The free and open-source R statistical software can read SPSS files using the 'foreign' package (alternatively, PSPP is an open source clone of SPSS). With a young lives data file in the current working directory, the following commands can be used to convert the SPSS file to CSV which is easier to work with in most data conversion processes.
install.packages("foreign") install.packages("Hmisc") library(foreign) library(hmisc) fulldata<-spss.get("DataMashup_Peru_FullData.sav",use.value.labels=TRUE) write.csv(fulldata,file="datafile.csv")

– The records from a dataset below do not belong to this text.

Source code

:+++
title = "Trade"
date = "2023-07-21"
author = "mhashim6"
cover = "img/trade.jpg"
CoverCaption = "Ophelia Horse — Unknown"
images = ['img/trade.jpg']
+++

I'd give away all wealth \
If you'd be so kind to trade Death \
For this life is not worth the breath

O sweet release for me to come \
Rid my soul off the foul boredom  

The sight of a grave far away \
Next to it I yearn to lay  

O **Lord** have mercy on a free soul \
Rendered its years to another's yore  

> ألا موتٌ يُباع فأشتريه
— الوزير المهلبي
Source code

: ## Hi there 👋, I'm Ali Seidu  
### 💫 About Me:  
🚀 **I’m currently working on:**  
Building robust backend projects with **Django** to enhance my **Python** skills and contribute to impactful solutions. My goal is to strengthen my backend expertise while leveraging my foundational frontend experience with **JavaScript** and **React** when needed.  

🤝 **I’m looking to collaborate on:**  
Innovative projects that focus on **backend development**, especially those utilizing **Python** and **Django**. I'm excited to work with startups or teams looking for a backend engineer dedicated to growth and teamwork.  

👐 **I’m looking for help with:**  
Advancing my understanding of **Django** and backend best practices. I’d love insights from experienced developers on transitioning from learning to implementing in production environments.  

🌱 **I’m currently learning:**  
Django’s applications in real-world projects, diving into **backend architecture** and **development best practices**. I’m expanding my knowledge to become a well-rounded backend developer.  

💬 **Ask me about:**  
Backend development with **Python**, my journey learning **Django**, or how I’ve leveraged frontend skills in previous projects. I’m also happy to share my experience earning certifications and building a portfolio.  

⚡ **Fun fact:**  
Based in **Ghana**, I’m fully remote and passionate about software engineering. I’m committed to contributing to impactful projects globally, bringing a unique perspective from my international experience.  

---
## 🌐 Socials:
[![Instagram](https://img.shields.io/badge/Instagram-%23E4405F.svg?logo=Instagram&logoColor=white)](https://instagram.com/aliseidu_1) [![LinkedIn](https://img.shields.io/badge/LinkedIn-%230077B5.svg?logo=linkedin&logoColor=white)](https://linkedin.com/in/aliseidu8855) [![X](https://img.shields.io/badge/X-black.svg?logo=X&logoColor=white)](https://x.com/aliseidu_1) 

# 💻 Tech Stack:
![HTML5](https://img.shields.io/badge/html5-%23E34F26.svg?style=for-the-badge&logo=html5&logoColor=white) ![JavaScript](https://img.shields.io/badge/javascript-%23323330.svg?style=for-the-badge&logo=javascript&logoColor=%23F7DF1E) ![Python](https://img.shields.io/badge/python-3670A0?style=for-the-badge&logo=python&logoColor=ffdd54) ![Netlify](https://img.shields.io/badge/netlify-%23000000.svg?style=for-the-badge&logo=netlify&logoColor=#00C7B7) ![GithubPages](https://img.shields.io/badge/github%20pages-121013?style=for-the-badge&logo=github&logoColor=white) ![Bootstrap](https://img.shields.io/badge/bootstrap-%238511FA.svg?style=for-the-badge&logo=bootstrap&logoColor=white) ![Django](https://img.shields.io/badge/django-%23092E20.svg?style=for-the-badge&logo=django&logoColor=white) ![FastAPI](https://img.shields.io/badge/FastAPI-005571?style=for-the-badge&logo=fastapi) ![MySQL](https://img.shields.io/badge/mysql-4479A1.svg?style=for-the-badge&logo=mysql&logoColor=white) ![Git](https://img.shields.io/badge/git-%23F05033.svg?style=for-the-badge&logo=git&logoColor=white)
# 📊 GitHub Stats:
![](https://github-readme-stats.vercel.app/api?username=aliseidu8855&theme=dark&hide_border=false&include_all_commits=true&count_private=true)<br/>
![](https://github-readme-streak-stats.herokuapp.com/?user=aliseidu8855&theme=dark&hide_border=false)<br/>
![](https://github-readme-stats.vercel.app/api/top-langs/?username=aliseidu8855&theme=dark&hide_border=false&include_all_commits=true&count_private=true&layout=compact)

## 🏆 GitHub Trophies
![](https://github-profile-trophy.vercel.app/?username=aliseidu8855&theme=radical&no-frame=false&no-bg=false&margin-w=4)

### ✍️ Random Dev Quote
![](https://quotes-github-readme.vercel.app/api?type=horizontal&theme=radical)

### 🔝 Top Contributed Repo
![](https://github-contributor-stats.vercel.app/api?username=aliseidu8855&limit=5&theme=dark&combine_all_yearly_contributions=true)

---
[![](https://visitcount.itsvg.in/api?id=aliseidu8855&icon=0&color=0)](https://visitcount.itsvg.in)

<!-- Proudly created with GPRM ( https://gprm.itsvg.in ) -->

Once you have a CSV file you can explore the data in spreadsheet software or a tool such as Freebase Gridworks. Within R the following commands may be useful:
> library(Hmisc) > describe(fulldata) #Show the questions asked for each variable; > summary(fulldata) #Show a summary of the available data;
Modelling the data as RDF involves:
- Choosing how to represent individuals in the dataset
- Choosing how to represent variables
- Choosing how to represent questions
Initial modelling decisions
The below gives an example of a very rough-and-ready attempt to model a question from a Young Lives dataset in RDF:
@prefix rdf: <http://www.w3.org/1999/02/22-rdf-syntax-ns#> . @prefix rdfs: <http://www.w3.org/2000/01/rdf-schema#> . @prefix definitions: <http://younglives.practicalparticipation.co.uk/ontowiki/younglives/defn#> . @prefix questions: <http://younglives.practicalparticipation.co.uk/ontowiki/younglives/questions/> . @prefix answers: <http://younglives.practicalparticipation.co.uk/ontowiki/younglives/answers/> . @prefix younglives: <http://younglives.practicalparticipation.co.uk/ontowiki/younglives/items/> . @prefix dbpedia: <http://dbpedia.org/resource/> . <younglives:individual/2> a younglives:individual ; definitions:gender <dbpedia:Female> ; definitions:age "15" ; questions:ableToSpeakAboutViewsAndFeelingsToParentsOrGuardians <answer:CertainlyTrue> ; questions:mostlyParentsTreatFairlyWhenDoneWrong <answer:NA> . <question:ableToSpeakAboutViewsAndFeelingsToParentsOrGuardians> rdfs:label "You feel able to speak about your views and feelings with your parents/guardians" ; definitions:relatedQuestions "younglives:questions/mostlyParentsTreatFairlyWhenDoneWrong" ; definitions:hasAnswer <answer:CertainlyTrue>, <answer:NA>, <answer:NotTrue>, <answer:AnswerRefused> . <answer:CertainlyTrue> rdfs:label "A little true for you" . <answer:NA> rdfs:label "NA" . <answer:NotTrue> rdfs:label "Not true for you" . <answer:AnswerRefused> rdfs:label "Refused to answer" .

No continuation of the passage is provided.